*Assignment*
A word-for-word copy of every entry below is required; the images do not belong in it.

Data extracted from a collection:
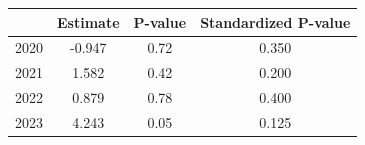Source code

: \begin{tabular}{lccc}
\hline
 & Estimate & P-value & Standardized P-value \\
\hline
2020 & -0.947 & 0.72 & 0.350 \\
2021 & 1.582 & 0.42 & 0.200 \\
2022 & 0.879 & 0.78 & 0.400 \\
2023 & 4.243 & 0.05 & 0.125 \\
\hline
\end{tabular}
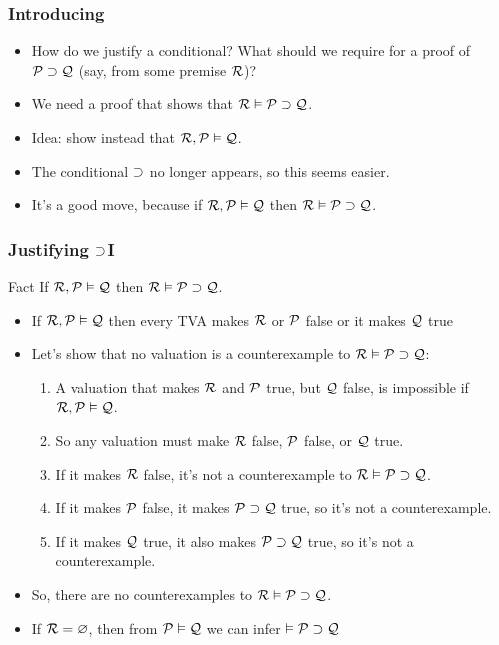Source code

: \begin{frame}
  \frametitle{Introducing \eif}

  \begin{itemize}[<+->]
  \item How do we justify a conditional? What should we require for a proof
  of $\mathcal{P} \supset \mathcal{Q}$ (say, from some premise $\mathcal{R}$)?

  \item We need a proof that shows that $\mathcal{R} \vDash \mathcal{P} \supset
  \mathcal{Q}$.

  \item Idea: show instead that $\mathcal{R}, \mathcal{P} \vDash \mathcal{Q}$.

  \item The conditional $\supset$ no longer appears, so this seems easier.

  \item It's a good move, because if $\mathcal{R}, \mathcal{P} \vDash
  \mathcal{Q}$
  then $\mathcal{R} \vDash \mathcal{P} \supset
  \mathcal{Q}$.
  \end{itemize}
\end{frame}

\begin{frame}
  \frametitle{Justifying $\supset$I}
  \begin{block}{Fact}
  If $\mathcal{R}, \mathcal{P} \vDash
  \mathcal{Q}$
  then
  $\mathcal{R} \vDash \mathcal{P} \supset
  \mathcal{Q}$.
  \end{block}

  \begin{itemize}[<+->]
    \item If $\mathcal{R}, \mathcal{P} \vDash
    \mathcal{Q}$ then every TVA makes $\mathcal{R}$ or
   $\mathcal{P}$ false or it makes $\mathcal{Q}$ true
    \item Let's show that no valuation is a counterexample to $\mathcal{R} \vDash \mathcal{P} \supset
    \mathcal{Q}$:
    \begin{enumerate}
      \item A valuation that makes $\mathcal{R}$ and
    $\mathcal{P}$ true, but $\mathcal{Q}$ false, is impossible if  $\mathcal{R}, \mathcal{P} \vDash
    \mathcal{Q}$.
    \item So any valuation must make $\mathcal{R}$ false, $\mathcal{P}$
    false, or $\mathcal{Q}$ true.
    \item If it makes $\mathcal{R}$ false, it's not a counterexample to $\mathcal{R} \vDash \mathcal{P} \supset
    \mathcal{Q}$.
    \item If it makes $\mathcal{P}$ false, it makes $\mathcal{P} \supset
    \mathcal{Q}$ true, so it's not a counterexample.
    \item If it makes $\mathcal{Q}$ true, it also makes $\mathcal{P} \supset
    \mathcal{Q}$ true, so it's not a counterexample.
    \end{enumerate}
    \item So, there are no counterexamples to $\mathcal{R} \vDash \mathcal{P} \supset
    \mathcal{Q}$.
\item If $\mathcal{R} = \varnothing$, then from $\mathcal{P} \vDash \mathcal{Q}$ we can infer $ \vDash \mathcal{P} \supset \mathcal{Q}$
  \end{itemize}
\end{frame}

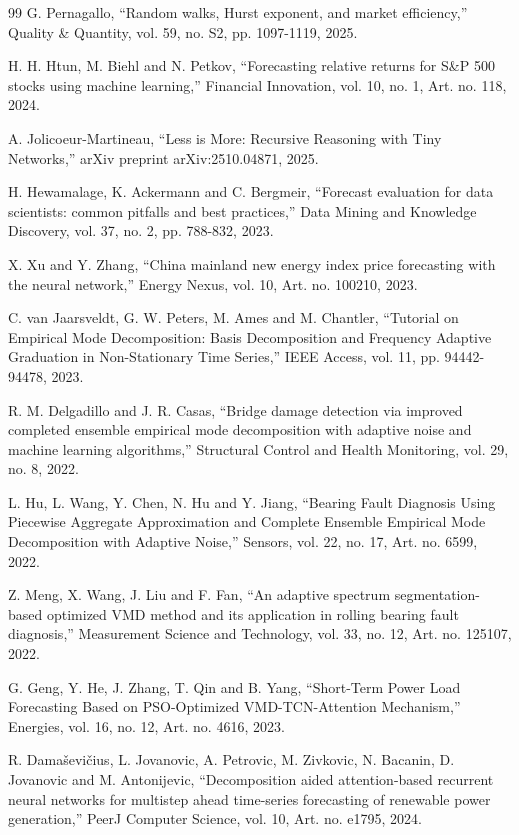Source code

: \begin{thebibliography}{99}
 G. Pernagallo, ``Random walks, Hurst exponent, and market efficiency,'' Quality \&
Quantity, vol. 59, no. S2, pp. 1097-1119, 2025.

 H. H. Htun, M. Biehl and N. Petkov, ``Forecasting relative returns for S\&P 500 stocks
using machine learning,'' Financial Innovation, vol. 10, no. 1, Art. no. 118, 2024.

 A. Jolicoeur-Martineau, ``Less is More: Recursive Reasoning with Tiny Networks,''
arXiv preprint arXiv:2510.04871, 2025.

 H. Hewamalage, K. Ackermann and C. Bergmeir, ``Forecast evaluation for data
scientists: common pitfalls and best practices,'' Data Mining and Knowledge Discovery,
vol. 37, no. 2, pp. 788-832, 2023.

 X. Xu and Y. Zhang, ``China mainland new energy index price forecasting with the
neural network,'' Energy Nexus, vol. 10, Art. no. 100210, 2023.

 C. van Jaarsveldt, G. W. Peters, M. Ames and M. Chantler, ``Tutorial on Empirical Mode
Decomposition: Basis Decomposition and Frequency Adaptive Graduation in Non-Stationary
Time Series,'' IEEE Access, vol. 11, pp. 94442-94478, 2023.

 R. M. Delgadillo and J. R. Casas, ``Bridge damage detection via improved completed
ensemble empirical mode decomposition with adaptive noise and machine learning
algorithms,'' Structural Control and Health Monitoring, vol. 29, no. 8, 2022.

 L. Hu, L. Wang, Y. Chen, N. Hu and Y. Jiang, ``Bearing Fault Diagnosis Using Piecewise
Aggregate Approximation and Complete Ensemble Empirical Mode Decomposition with
Adaptive Noise,'' Sensors, vol. 22, no. 17, Art. no. 6599, 2022.

 Z. Meng, X. Wang, J. Liu and F. Fan, ``An adaptive spectrum segmentation-based
optimized VMD method and its application in rolling bearing fault diagnosis,''
Measurement Science and Technology, vol. 33, no. 12, Art. no. 125107, 2022.

 G. Geng, Y. He, J. Zhang, T. Qin and B. Yang, ``Short-Term Power Load Forecasting
Based on PSO-Optimized VMD-TCN-Attention Mechanism,'' Energies, vol. 16, no. 12, Art.
no. 4616, 2023.

 R. Dama\v{s}evi\v{c}ius, L. Jovanovic, A. Petrovic, M. Zivkovic, N. Bacanin, D.
Jovanovic and M. Antonijevic, ``Decomposition aided attention-based recurrent neural
networks for multistep ahead time-series forecasting of renewable power generation,''
PeerJ Computer Science, vol. 10, Art. no. e1795, 2024.


\end{thebibliography}
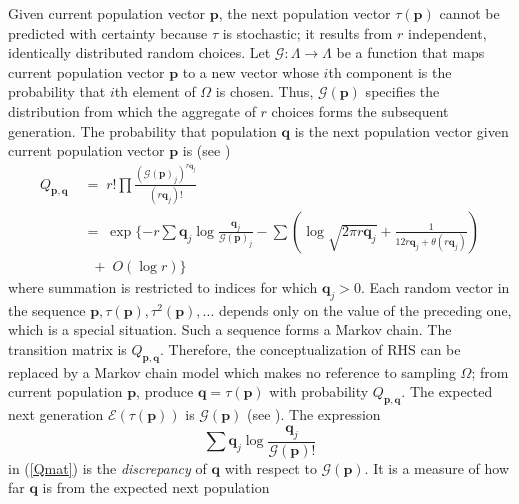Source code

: Given current population vector $\bm{p}$, the next population vector $\tau(\bm{p})$ cannot 
be predicted with certainty because $\tau$ is stochastic; it results from $r$ independent, identically distributed random choices. 
Let $\mathcal{G}:\Lambda \rightarrow \Lambda$ be a function that maps 
current population vector $\bm{p}$ to a new vector whose $i$th component 
is the probability that $i$th element of $\Omega$ is chosen. Thus, $\mathcal{G}(\bm{p})$ 
specifies the distribution from which the aggregate 
of $r$ choices forms the subsequent generation. The probability that population $\bm{q}$ is 
the next population vector given current population vector $\bm{p}$ is (see \cite{Vose1999}) 
\begin{equation}
\label{Qmat}
\begin{split}
Q_{\bm{p},\bm{q}} & \;=\; r! \prod \frac{(\mathcal{G}(\bm{p})_j)^{r\bm{q}_j}}{(r\bm{q}_j)!} \\
& \;=\; \exp\{-r \sum \bm{q}_j \log \frac{\bm{q}_j}{\mathcal{G}(\bm{p})_j} - \sum (\log \sqrt{2 \pi r\bm{q}_j}  + \frac{1}{12r\bm{q}_j + \theta (r\bm{q}_j)}) \\      
& \;\;\; + \; O(\log r)\}
\end{split}
\end{equation}
where summation is restricted to indices for which $\bm{q}_j > 0$.
Each random vector in the sequence $\bm{p}, \tau(\bm{p}), \tau^2(\bm{p}),...$ depends only on the value of the preceding one, 
which is a special situation. Such a sequence forms a Markov chain. The transition matrix is $Q_{\bm{p},\bm{q}}$. Therefore, 
the conceptualization of RHS can be replaced by a Markov chain model which makes no reference to sampling $\Omega$; 
from current population $\bm{p}$, produce $\bm{q} = \tau (\bm{p})$ with probability $Q_{\bm{p},\bm{q}}$. The expected next generation 
$\mathcal{E}(\tau (\bm{p}))$ is $\mathcal{G}(\bm{p})$ (see \cite{Vose1999}). The expression 
\[
\sum \bm{q}_j \log \frac{\bm{q}_j}{\mathcal{G}(\bm{p})!}
\]
in (\ref{Qmat}) is the {\em discrepancy} of $\bm{q}$ with respect to $\mathcal{G}(\bm{p})$. It is a measure of how far $\bm{q}$ is from the expected next population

*Reply*
Source code

: \begin{tabular}{lccc}
\hline
 & Estimate & P-value & Standardized P-value \\
\hline
2020 & -0.947 & 0.72 & 0.350 \\
2021 & 1.582 & 0.42 & 0.200 \\
2022 & 0.879 & 0.78 & 0.400 \\
2023 & 4.243 & 0.05 & 0.125 \\
\hline
\end{tabular}
Source code

: \begin{frame}
  \frametitle{Introducing \eif}

  \begin{itemize}[<+->]
  \item How do we justify a conditional? What should we require for a proof
  of $\mathcal{P} \supset \mathcal{Q}$ (say, from some premise $\mathcal{R}$)?

  \item We need a proof that shows that $\mathcal{R} \vDash \mathcal{P} \supset
  \mathcal{Q}$.

  \item Idea: show instead that $\mathcal{R}, \mathcal{P} \vDash \mathcal{Q}$.

  \item The conditional $\supset$ no longer appears, so this seems easier.

  \item It's a good move, because if $\mathcal{R}, \mathcal{P} \vDash
  \mathcal{Q}$
  then $\mathcal{R} \vDash \mathcal{P} \supset
  \mathcal{Q}$.
  \end{itemize}
\end{frame}

\begin{frame}
  \frametitle{Justifying $\supset$I}
  \begin{block}{Fact}
  If $\mathcal{R}, \mathcal{P} \vDash
  \mathcal{Q}$
  then
  $\mathcal{R} \vDash \mathcal{P} \supset
  \mathcal{Q}$.
  \end{block}

  \begin{itemize}[<+->]
    \item If $\mathcal{R}, \mathcal{P} \vDash
    \mathcal{Q}$ then every TVA makes $\mathcal{R}$ or
   $\mathcal{P}$ false or it makes $\mathcal{Q}$ true
    \item Let's show that no valuation is a counterexample to $\mathcal{R} \vDash \mathcal{P} \supset
    \mathcal{Q}$:
    \begin{enumerate}
      \item A valuation that makes $\mathcal{R}$ and
    $\mathcal{P}$ true, but $\mathcal{Q}$ false, is impossible if  $\mathcal{R}, \mathcal{P} \vDash
    \mathcal{Q}$.
    \item So any valuation must make $\mathcal{R}$ false, $\mathcal{P}$
    false, or $\mathcal{Q}$ true.
    \item If it makes $\mathcal{R}$ false, it's not a counterexample to $\mathcal{R} \vDash \mathcal{P} \supset
    \mathcal{Q}$.
    \item If it makes $\mathcal{P}$ false, it makes $\mathcal{P} \supset
    \mathcal{Q}$ true, so it's not a counterexample.
    \item If it makes $\mathcal{Q}$ true, it also makes $\mathcal{P} \supset
    \mathcal{Q}$ true, so it's not a counterexample.
    \end{enumerate}
    \item So, there are no counterexamples to $\mathcal{R} \vDash \mathcal{P} \supset
    \mathcal{Q}$.
\item If $\mathcal{R} = \varnothing$, then from $\mathcal{P} \vDash \mathcal{Q}$ we can infer $ \vDash \mathcal{P} \supset \mathcal{Q}$
  \end{itemize}
\end{frame}

Source code

: \begin{thebibliography}{99}
 G. Pernagallo, ``Random walks, Hurst exponent, and market efficiency,'' Quality \&
Quantity, vol. 59, no. S2, pp. 1097-1119, 2025.

 H. H. Htun, M. Biehl and N. Petkov, ``Forecasting relative returns for S\&P 500 stocks
using machine learning,'' Financial Innovation, vol. 10, no. 1, Art. no. 118, 2024.

 A. Jolicoeur-Martineau, ``Less is More: Recursive Reasoning with Tiny Networks,''
arXiv preprint arXiv:2510.04871, 2025.

 H. Hewamalage, K. Ackermann and C. Bergmeir, ``Forecast evaluation for data
scientists: common pitfalls and best practices,'' Data Mining and Knowledge Discovery,
vol. 37, no. 2, pp. 788-832, 2023.

 X. Xu and Y. Zhang, ``China mainland new energy index price forecasting with the
neural network,'' Energy Nexus, vol. 10, Art. no. 100210, 2023.

 C. van Jaarsveldt, G. W. Peters, M. Ames and M. Chantler, ``Tutorial on Empirical Mode
Decomposition: Basis Decomposition and Frequency Adaptive Graduation in Non-Stationary
Time Series,'' IEEE Access, vol. 11, pp. 94442-94478, 2023.

 R. M. Delgadillo and J. R. Casas, ``Bridge damage detection via improved completed
ensemble empirical mode decomposition with adaptive noise and machine learning
algorithms,'' Structural Control and Health Monitoring, vol. 29, no. 8, 2022.

 L. Hu, L. Wang, Y. Chen, N. Hu and Y. Jiang, ``Bearing Fault Diagnosis Using Piecewise
Aggregate Approximation and Complete Ensemble Empirical Mode Decomposition with
Adaptive Noise,'' Sensors, vol. 22, no. 17, Art. no. 6599, 2022.

 Z. Meng, X. Wang, J. Liu and F. Fan, ``An adaptive spectrum segmentation-based
optimized VMD method and its application in rolling bearing fault diagnosis,''
Measurement Science and Technology, vol. 33, no. 12, Art. no. 125107, 2022.

 G. Geng, Y. He, J. Zhang, T. Qin and B. Yang, ``Short-Term Power Load Forecasting
Based on PSO-Optimized VMD-TCN-Attention Mechanism,'' Energies, vol. 16, no. 12, Art.
no. 4616, 2023.

 R. Dama\v{s}evi\v{c}ius, L. Jovanovic, A. Petrovic, M. Zivkovic, N. Bacanin, D.
Jovanovic and M. Antonijevic, ``Decomposition aided attention-based recurrent neural
networks for multistep ahead time-series forecasting of renewable power generation,''
PeerJ Computer Science, vol. 10, Art. no. e1795, 2024.


\end{thebibliography}
Source code

: Given current population vector $\bm{p}$, the next population vector $\tau(\bm{p})$ cannot 
be predicted with certainty because $\tau$ is stochastic; it results from $r$ independent, identically distributed random choices. 
Let $\mathcal{G}:\Lambda \rightarrow \Lambda$ be a function that maps 
current population vector $\bm{p}$ to a new vector whose $i$th component 
is the probability that $i$th element of $\Omega$ is chosen. Thus, $\mathcal{G}(\bm{p})$ 
specifies the distribution from which the aggregate 
of $r$ choices forms the subsequent generation. The probability that population $\bm{q}$ is 
the next population vector given current population vector $\bm{p}$ is (see \cite{Vose1999}) 
\begin{equation}
\label{Qmat}
\begin{split}
Q_{\bm{p},\bm{q}} & \;=\; r! \prod \frac{(\mathcal{G}(\bm{p})_j)^{r\bm{q}_j}}{(r\bm{q}_j)!} \\
& \;=\; \exp\{-r \sum \bm{q}_j \log \frac{\bm{q}_j}{\mathcal{G}(\bm{p})_j} - \sum (\log \sqrt{2 \pi r\bm{q}_j}  + \frac{1}{12r\bm{q}_j + \theta (r\bm{q}_j)}) \\      
& \;\;\; + \; O(\log r)\}
\end{split}
\end{equation}
where summation is restricted to indices for which $\bm{q}_j > 0$.
Each random vector in the sequence $\bm{p}, \tau(\bm{p}), \tau^2(\bm{p}),...$ depends only on the value of the preceding one, 
which is a special situation. Such a sequence forms a Markov chain. The transition matrix is $Q_{\bm{p},\bm{q}}$. Therefore, 
the conceptualization of RHS can be replaced by a Markov chain model which makes no reference to sampling $\Omega$; 
from current population $\bm{p}$, produce $\bm{q} = \tau (\bm{p})$ with probability $Q_{\bm{p},\bm{q}}$. The expected next generation 
$\mathcal{E}(\tau (\bm{p}))$ is $\mathcal{G}(\bm{p})$ (see \cite{Vose1999}). The expression 
\[
\sum \bm{q}_j \log \frac{\bm{q}_j}{\mathcal{G}(\bm{p})!}
\]
in (\ref{Qmat}) is the {\em discrepancy} of $\bm{q}$ with respect to $\mathcal{G}(\bm{p})$. It is a measure of how far $\bm{q}$ is from the expected next population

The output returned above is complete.